Some Criticism of the Critics
The Omaha World-Herald published some comments this week from former Husker basketball players Andy Markowski and Beau Reid that were hardly enthusiastic about the Tim Miles hire. As former players during some of Nebraska's better years, they certainly have the right to an opinion. They also understand college basketball and NU basketball better than most. Still, their arguments don't necessarily make the strongest case why Miles shouldn't have been hired.
Criticism #1: On paper, he looks like Barry Collier and Doc Sadler did when they were hired.
That's true. But on paper, so did Mike Krzyzewski. In fact, Coach K probably looked worse. Nebraska was in no position to hire Billy Donovan away from Florida. What you want is the next Coach K. or Donovan and both of those guys came from smaller programs without much postseason success to speak of.

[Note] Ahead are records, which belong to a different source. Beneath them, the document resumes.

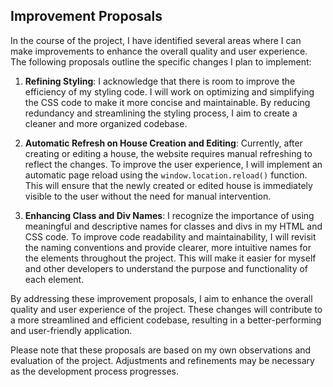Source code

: ## Improvement Proposals

In the course of the project, I have identified several areas where I can make improvements to enhance the overall quality and user experience. The following proposals outline the specific changes I plan to implement:

1. **Refining Styling**: I acknowledge that there is room to improve the efficiency of my styling code. I will work on optimizing and simplifying the CSS code to make it more concise and maintainable. By reducing redundancy and streamlining the styling process, I aim to create a cleaner and more organized codebase.

2. **Automatic Refresh on House Creation and Editing**: Currently, after creating or editing a house, the website requires manual refreshing to reflect the changes. To improve the user experience, I will implement an automatic page reload using the `window.location.reload()` function. This will ensure that the newly created or edited house is immediately visible to the user without the need for manual intervention.

3. **Enhancing Class and Div Names**: I recognize the importance of using meaningful and descriptive names for classes and divs in my HTML and CSS code. To improve code readability and maintainability, I will revisit the naming conventions and provide clearer, more intuitive names for the elements throughout the project. This will make it easier for myself and other developers to understand the purpose and functionality of each element.

By addressing these improvement proposals, I aim to enhance the overall quality and user experience of the project. These changes will contribute to a more streamlined and efficient codebase, resulting in a better-performing and user-friendly application.

Please note that these proposals are based on my own observations and evaluation of the project. Adjustments and refinements may be necessary as the development process progresses.
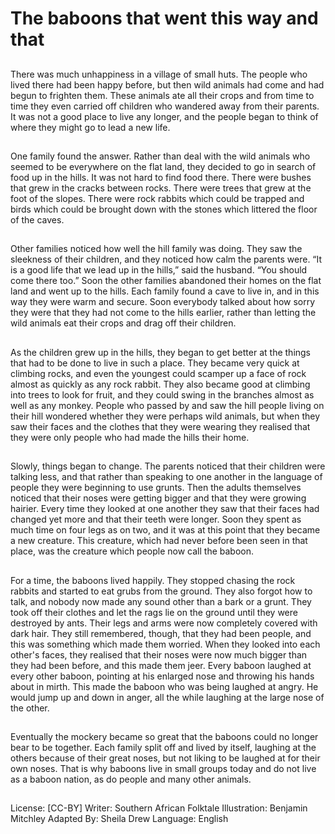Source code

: # The baboons that went this way and that

##
There was much unhappiness in a village of small huts. The people
who lived there had been happy before, but then wild animals had
come and had begun to frighten them. These animals ate all their
crops and from time to time they even carried off children who
wandered away from their parents. It was not a good place to live
any longer, and the people began to think of where they might go
to lead a new life.

##

##
One family found the answer. Rather than deal with the wild
animals who seemed to be everywhere on the flat land, they
decided to go in search of food up in the hills. It was not hard to
find food there. There were bushes that grew in the cracks
between rocks. There were trees that grew at the foot of the
slopes. There were rock rabbits which could be trapped and birds
which could be brought down with the stones which littered the
floor of the caves.

##

##
Other families noticed how well the hill family was doing. They saw
the sleekness of their children, and they noticed how calm the
parents were.
“It is a good life that we lead up in the hills,” said the husband.
“You should come there too.”
Soon the other families abandoned their homes on the flat land
and went up to the hills. Each family found a cave to live in, and in
this way they were warm and secure. Soon everybody talked about
how sorry they were that they had not come to the hills earlier,
rather than letting the wild animals eat their crops and drag off
their children.

##

##
As the children grew up in the hills, they began to get better at the
things that had to be done to live in such a place. They became
very quick at climbing rocks, and even the youngest could
scamper up a face of rock almost as quickly as any rock rabbit.
They also became good at climbing into trees to look for fruit, and
they could swing in the branches almost as well as any monkey.
People who passed by and saw the hill people living on their hill
wondered whether they were perhaps wild animals, but when they
saw their faces and the clothes that they were wearing they
realised that they were only people who had made the hills their
home.

##

##
Slowly, things began to change. The parents noticed that their
children were talking less, and that rather than speaking to one
another in the language of people they were beginning to use
grunts. Then the adults themselves noticed that their noses were
getting bigger and that they were growing hairier. Every time they
looked at one another they saw that their faces had changed yet
more and that their teeth were longer.
Soon they spent as much time on four legs as on two, and it was
at this point that they became a new creature. This creature,
which had never before been seen in that place, was the creature
which people now call the baboon.

##

##
For a time, the baboons lived happily. They stopped chasing the
rock rabbits and started to eat grubs from the ground. They also
forgot how to talk, and nobody now made any sound other than a
bark or a grunt. They took off their clothes and let the rags lie on
the ground until they were destroyed by ants. Their legs and arms
were now completely covered with dark hair.
They still remembered, though, that they had been people, and
this was something which made them worried. When they looked
into each other's faces, they realised that their noses were now
much bigger than they had been before, and this made them jeer.
Every baboon laughed at every other baboon, pointing at his
enlarged nose and throwing his hands about in mirth. This made
the baboon who was being laughed at angry. He would jump up
and down in anger, all the while laughing at the large nose of the
other.

##

##
Eventually the mockery became so great that the baboons could
no longer bear to be together. Each family split off and lived by
itself, laughing at the others because of their great noses, but not
liking to be laughed at for their own noses. That is why baboons
live in small groups today and do not live as a baboon nation, as
do people and many other animals.

##
License: [CC-BY]
Writer: Southern African Folktale
Illustration: Benjamin Mitchley
Adapted By: Sheila Drew
Language: English
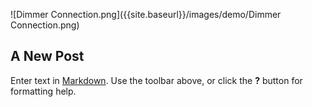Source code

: ![Dimmer Connection.png]({{site.baseurl}}/images/demo/Dimmer Connection.png)
## A New Post

Enter text in [Markdown](http://daringfireball.net/projects/markdown/). Use the toolbar above, or click the **?** button for formatting help.
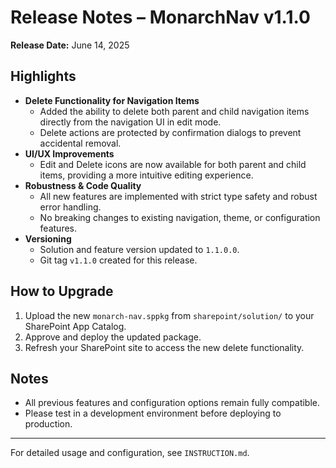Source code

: # Release Notes – MonarchNav v1.1.0

**Release Date:** June 14, 2025

## Highlights
- **Delete Functionality for Navigation Items**
  - Added the ability to delete both parent and child navigation items directly from the navigation UI in edit mode.
  - Delete actions are protected by confirmation dialogs to prevent accidental removal.
- **UI/UX Improvements**
  - Edit and Delete icons are now available for both parent and child items, providing a more intuitive editing experience.
- **Robustness & Code Quality**
  - All new features are implemented with strict type safety and robust error handling.
  - No breaking changes to existing navigation, theme, or configuration features.
- **Versioning**
  - Solution and feature version updated to `1.1.0.0`.
  - Git tag `v1.1.0` created for this release.

## How to Upgrade
1. Upload the new `monarch-nav.sppkg` from `sharepoint/solution/` to your SharePoint App Catalog.
2. Approve and deploy the updated package.
3. Refresh your SharePoint site to access the new delete functionality.

## Notes
- All previous features and configuration options remain fully compatible.
- Please test in a development environment before deploying to production.

---
For detailed usage and configuration, see `INSTRUCTION.md`.
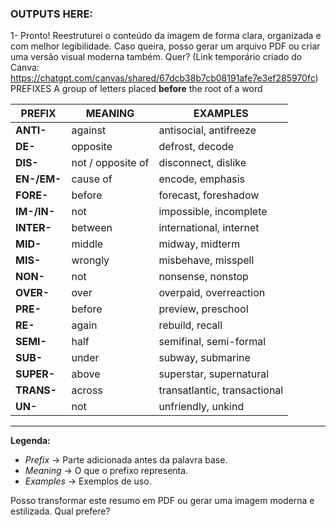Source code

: ### OUTPUTS HERE:
1- Pronto! Reestruturei o conteúdo da imagem de forma clara, organizada e com melhor legibilidade. Caso queira, posso gerar um arquivo PDF ou criar uma versão visual moderna também. Quer?
(Link temporário criado do Canva: https://chatgpt.com/canvas/shared/67dcb38b7cb08191afe7e3ef285970fc)
PREFIXES
A group of letters placed **before** the root of a word

| PREFIX   | MEANING            | EXAMPLES                      |
|---------|---------------------|-------------------------------|
| **ANTI-**  | against              | antisocial, antifreeze         |
| **DE-**    | opposite             | defrost, decode                |
| **DIS-**   | not / opposite of    | disconnect, dislike            |
| **EN-/EM-**| cause of             | encode, emphasis               |
| **FORE-**  | before               | forecast, foreshadow           |
| **IM-/IN-**| not                  | impossible, incomplete         |
| **INTER-** | between              | international, internet        |
| **MID-**   | middle               | midway, midterm                |
| **MIS-**   | wrongly              | misbehave, misspell            |
| **NON-**   | not                  | nonsense, nonstop              |
| **OVER-**  | over                 | overpaid, overreaction         |
| **PRE-**   | before               | preview, preschool             |
| **RE-**    | again                | rebuild, recall                |
| **SEMI-**  | half                 | semifinal, semi-formal         |
| **SUB-**   | under                | subway, submarine              |
| **SUPER-** | above                | superstar, supernatural        |
| **TRANS-** | across               | transatlantic, transactional   |
| **UN-**    | not                  | unfriendly, unkind             |

---
**Legenda:**
- *Prefix* → Parte adicionada antes da palavra base.
- *Meaning* → O que o prefixo representa.
- *Examples* → Exemplos de uso.

Posso transformar este resumo em PDF ou gerar uma imagem moderna e estilizada. Qual prefere?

Criticism #2: We hired a program-builder not a program changer.
What exactly has Nebraska built to date? Sure, if this were the waning days of the Danny Nee era, you could be positioning the team to take the next step. But it's been 12 years since Nee left. This isn't a program looking to hire Phil Jackson to finish a job that Doug Collins started. This is more like Kansas State hiring Bill Snyder back in 1989. Someone who can take a program without much history or any kind of resources advantage and make them competitive. Someday, I'd love to be in the position to complain that our coach can't get us past the Sweet 16. For now, I'll take someone that can get us an 11-seed.
Criticism #3: We needed to hire somebody that got everybody to stand up and take notice.
Well, the Huskers could have cast their lot with Bobby Knight, Nolan Richardson, or some other big name that upon closer scrutiny doesn't make much sense. But what does that buy you? Bill Callahan was two years removed from a Super Bowl. How did that work out? Was Tom Osborne the biggest name available when Bob Devaney retired? Isn't the right guy a lot more important than the famous one? You could go back to the Coach K. example or any number of other unknowns who panned out in a big way. If anything, the big name should set off red flags more than a guy who's just managed to quietly climb the ranks by improving his teams year after year.
The arguments against Miles don't guarantee failure, just as the arguments for him don't guarantee success. But there was no "can't-miss" hire available. Nebraska had to make a good bet, and a consistent winner in a number of environments that's found gems in the Midlands before seems as good as any.